一歩一歩、ゆっくりと足を進めながらも、彼の言葉は止まらない。
「君が本当に欲しいのは、聖女という『身分』だけだ。君はただ、聖女になって注目を集めて――アマルダを蹴落としたかったんだろう?」
いかにも下賤な――子供じみた理由だ。
そう言って彼はまた笑う。
くっ、と喉を鳴らす笑い声に、私はなにも言い返せない。
「クラディール伯爵から聞いたよ。君は昔から、そうやってアマルダに張り合って、彼女をいじめてばかりいて、困った子供だったと」
――お父様が。
アマルダばかりを見て、振り向いてくれなくて、構ってほしくて、何度も何度も背中に声をかけた、父が。
私を困った子供だったと――そう言ったんだ。
「本当に、呆れた人間だ」
心底見下げ果てたように言うと、エリックは足を止めた。
私の真正面、蔑みの目が近い。
隠そうともしない侮蔑に、目を逸らしたくなる。
それを、私は痛むほどに口の端を噛んでこらえた。
絶対にうつむいてやるもんか。
エリックなんかの前で――泣いてなんてたまるものか。
そう思うのに――。
「君にとっては、神も聖女も装飾品なんだろう? 序列の高い神にしか、君は興味がないんだろう?」
エリックの声が頭に響く。
否定のしようもないほどに、はっきりと。
「無能神の聖女なんて、君にはなんの価値もない。
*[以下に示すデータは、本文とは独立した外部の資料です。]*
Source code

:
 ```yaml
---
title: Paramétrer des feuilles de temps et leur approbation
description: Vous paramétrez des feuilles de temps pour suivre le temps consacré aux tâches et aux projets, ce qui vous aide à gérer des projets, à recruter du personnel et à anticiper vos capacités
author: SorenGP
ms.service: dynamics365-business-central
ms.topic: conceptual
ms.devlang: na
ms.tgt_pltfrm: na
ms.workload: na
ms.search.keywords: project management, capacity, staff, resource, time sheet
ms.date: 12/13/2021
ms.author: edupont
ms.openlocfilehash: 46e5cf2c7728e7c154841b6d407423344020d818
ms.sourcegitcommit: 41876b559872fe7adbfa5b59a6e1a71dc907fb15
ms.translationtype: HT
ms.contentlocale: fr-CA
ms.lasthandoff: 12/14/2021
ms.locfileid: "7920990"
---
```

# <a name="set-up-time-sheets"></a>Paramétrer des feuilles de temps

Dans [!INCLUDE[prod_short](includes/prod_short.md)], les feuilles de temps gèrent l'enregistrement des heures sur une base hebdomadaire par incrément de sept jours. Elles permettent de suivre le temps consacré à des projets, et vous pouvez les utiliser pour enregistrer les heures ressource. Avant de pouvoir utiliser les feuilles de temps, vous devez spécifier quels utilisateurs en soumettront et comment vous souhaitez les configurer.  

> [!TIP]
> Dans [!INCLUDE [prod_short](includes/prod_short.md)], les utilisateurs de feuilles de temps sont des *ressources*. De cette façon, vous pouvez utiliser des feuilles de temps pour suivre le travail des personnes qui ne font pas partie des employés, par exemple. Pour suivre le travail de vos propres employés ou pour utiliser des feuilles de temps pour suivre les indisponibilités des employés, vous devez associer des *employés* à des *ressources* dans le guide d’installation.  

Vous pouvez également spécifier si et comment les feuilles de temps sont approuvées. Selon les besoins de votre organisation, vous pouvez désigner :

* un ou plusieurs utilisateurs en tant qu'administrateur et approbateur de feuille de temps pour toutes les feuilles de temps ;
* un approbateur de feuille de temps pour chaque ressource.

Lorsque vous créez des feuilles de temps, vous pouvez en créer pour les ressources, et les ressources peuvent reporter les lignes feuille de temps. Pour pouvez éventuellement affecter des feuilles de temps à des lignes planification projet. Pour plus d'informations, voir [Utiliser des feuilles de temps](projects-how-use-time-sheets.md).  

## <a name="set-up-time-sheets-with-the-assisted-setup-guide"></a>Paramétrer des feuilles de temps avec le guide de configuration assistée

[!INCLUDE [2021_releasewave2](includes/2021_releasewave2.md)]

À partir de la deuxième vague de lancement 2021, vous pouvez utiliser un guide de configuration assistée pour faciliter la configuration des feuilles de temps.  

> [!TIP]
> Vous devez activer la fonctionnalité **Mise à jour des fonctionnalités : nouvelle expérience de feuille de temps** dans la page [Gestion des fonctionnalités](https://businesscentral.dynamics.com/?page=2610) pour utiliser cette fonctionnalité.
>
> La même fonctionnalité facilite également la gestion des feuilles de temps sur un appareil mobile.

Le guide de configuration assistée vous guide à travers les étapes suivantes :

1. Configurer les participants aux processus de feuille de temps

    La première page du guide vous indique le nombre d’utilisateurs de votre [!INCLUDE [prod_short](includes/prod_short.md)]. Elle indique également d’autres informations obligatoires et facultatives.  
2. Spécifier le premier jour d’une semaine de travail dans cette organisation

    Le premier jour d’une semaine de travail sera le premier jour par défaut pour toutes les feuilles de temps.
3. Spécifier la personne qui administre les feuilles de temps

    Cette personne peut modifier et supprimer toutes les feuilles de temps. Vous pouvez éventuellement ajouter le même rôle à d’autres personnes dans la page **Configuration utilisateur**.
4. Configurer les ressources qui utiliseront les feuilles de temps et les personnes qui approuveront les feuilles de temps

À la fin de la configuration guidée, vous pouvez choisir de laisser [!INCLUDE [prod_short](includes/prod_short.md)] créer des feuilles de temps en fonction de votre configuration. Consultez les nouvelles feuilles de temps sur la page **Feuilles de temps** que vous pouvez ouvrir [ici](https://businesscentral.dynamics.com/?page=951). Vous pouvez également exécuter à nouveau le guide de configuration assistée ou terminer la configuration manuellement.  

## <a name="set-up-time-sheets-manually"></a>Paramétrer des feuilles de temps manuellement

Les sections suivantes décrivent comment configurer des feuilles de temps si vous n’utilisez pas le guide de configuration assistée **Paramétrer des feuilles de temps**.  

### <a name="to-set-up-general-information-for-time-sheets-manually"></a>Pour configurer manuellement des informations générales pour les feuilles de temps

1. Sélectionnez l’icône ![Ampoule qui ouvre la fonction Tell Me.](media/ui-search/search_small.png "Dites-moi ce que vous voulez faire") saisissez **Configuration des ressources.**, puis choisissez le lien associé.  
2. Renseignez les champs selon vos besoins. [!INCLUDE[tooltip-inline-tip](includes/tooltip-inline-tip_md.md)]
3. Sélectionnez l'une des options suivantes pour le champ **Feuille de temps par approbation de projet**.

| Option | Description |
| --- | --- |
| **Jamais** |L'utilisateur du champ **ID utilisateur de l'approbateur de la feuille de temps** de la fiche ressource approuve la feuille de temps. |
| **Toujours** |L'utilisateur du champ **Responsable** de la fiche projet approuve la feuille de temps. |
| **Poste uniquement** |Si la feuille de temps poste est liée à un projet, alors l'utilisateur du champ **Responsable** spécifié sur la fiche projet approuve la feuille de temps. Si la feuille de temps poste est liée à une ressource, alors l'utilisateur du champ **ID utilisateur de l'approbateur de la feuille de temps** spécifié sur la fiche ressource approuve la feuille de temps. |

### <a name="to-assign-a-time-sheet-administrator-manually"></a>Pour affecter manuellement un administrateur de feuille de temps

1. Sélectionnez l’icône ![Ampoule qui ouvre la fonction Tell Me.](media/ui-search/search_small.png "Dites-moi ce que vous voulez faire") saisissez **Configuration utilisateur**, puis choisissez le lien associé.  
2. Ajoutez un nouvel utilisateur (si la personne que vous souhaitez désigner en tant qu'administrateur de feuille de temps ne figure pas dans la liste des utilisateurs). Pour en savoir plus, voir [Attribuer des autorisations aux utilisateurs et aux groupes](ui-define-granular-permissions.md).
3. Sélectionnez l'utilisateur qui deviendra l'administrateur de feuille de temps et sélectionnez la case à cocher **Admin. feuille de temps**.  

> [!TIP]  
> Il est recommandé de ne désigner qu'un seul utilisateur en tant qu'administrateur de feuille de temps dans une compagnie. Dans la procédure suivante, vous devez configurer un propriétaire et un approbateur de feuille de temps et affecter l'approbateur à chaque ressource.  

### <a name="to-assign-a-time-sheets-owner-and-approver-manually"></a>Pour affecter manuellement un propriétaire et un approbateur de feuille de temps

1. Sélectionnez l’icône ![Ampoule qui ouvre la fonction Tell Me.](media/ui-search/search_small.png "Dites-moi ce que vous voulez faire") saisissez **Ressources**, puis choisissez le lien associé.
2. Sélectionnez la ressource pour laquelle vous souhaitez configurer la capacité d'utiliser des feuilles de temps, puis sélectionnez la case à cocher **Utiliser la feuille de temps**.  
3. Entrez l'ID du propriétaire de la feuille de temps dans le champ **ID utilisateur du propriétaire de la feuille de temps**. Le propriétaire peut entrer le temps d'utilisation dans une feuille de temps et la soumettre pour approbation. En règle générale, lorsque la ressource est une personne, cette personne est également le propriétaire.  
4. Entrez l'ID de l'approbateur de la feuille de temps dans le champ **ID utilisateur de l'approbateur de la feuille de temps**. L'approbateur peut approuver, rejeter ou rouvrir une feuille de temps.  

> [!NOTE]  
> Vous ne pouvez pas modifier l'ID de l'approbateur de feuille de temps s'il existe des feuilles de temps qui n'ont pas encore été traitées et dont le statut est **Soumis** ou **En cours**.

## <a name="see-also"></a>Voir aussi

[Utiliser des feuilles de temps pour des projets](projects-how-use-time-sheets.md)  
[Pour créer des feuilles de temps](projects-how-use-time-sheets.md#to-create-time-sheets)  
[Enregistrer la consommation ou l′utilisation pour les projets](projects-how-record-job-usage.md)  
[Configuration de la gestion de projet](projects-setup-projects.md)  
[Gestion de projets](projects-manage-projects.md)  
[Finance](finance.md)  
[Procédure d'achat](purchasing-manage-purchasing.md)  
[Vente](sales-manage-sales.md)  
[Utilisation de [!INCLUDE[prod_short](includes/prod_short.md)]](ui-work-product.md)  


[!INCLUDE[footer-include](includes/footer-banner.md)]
だからそうして、自分の神を馬鹿にできるんだろう――?」
無能神の聖女なんて――。
どうせ馬鹿にされるだけ。
誰も喜ばない。誰もなりたがらない。
神殿では蔑まれ、家族からは厄介者扱い。
無能神の聖女になんて、なりたくなかった。
エリックの言う通りだ。
序列の高い神ならよかった。高ければ高いほど、価値があった。
立派な神様の聖女になれば、きっと――。
「そんな君だから、誰にも選ばれないんだ。僕にも、君自身の家族にも――無能神にさえ」
きっと、振り向いてもらえると思っていた。
ずっとずっと、それが私の夢だった。
頭の奥がぐらりとする。
いまだ話し続けるエリックの声も遠い。
――エリックの前で、泣きたくなんてないのに。
足元が揺れて、目の前がくもり、立っていることもできない。
どうにか転ぶまいと力を込めた足さえ地面を踏めず、足元から崩れ落ちたとき――。
「――――エリックさん。もう黙っていただけませんか」
ぷるんと柔らかな塊が、私の体を受け止めた。
いつも優しくて、どこかおっとりとした声が――今はぞくりとするほどに冷たく、鋭く響く。
「すみませんが、出て行ってください。これ以上、あなたの話を聞きたくはありません」
静かな神様の声に、エリックは怯えたように息を呑んだ。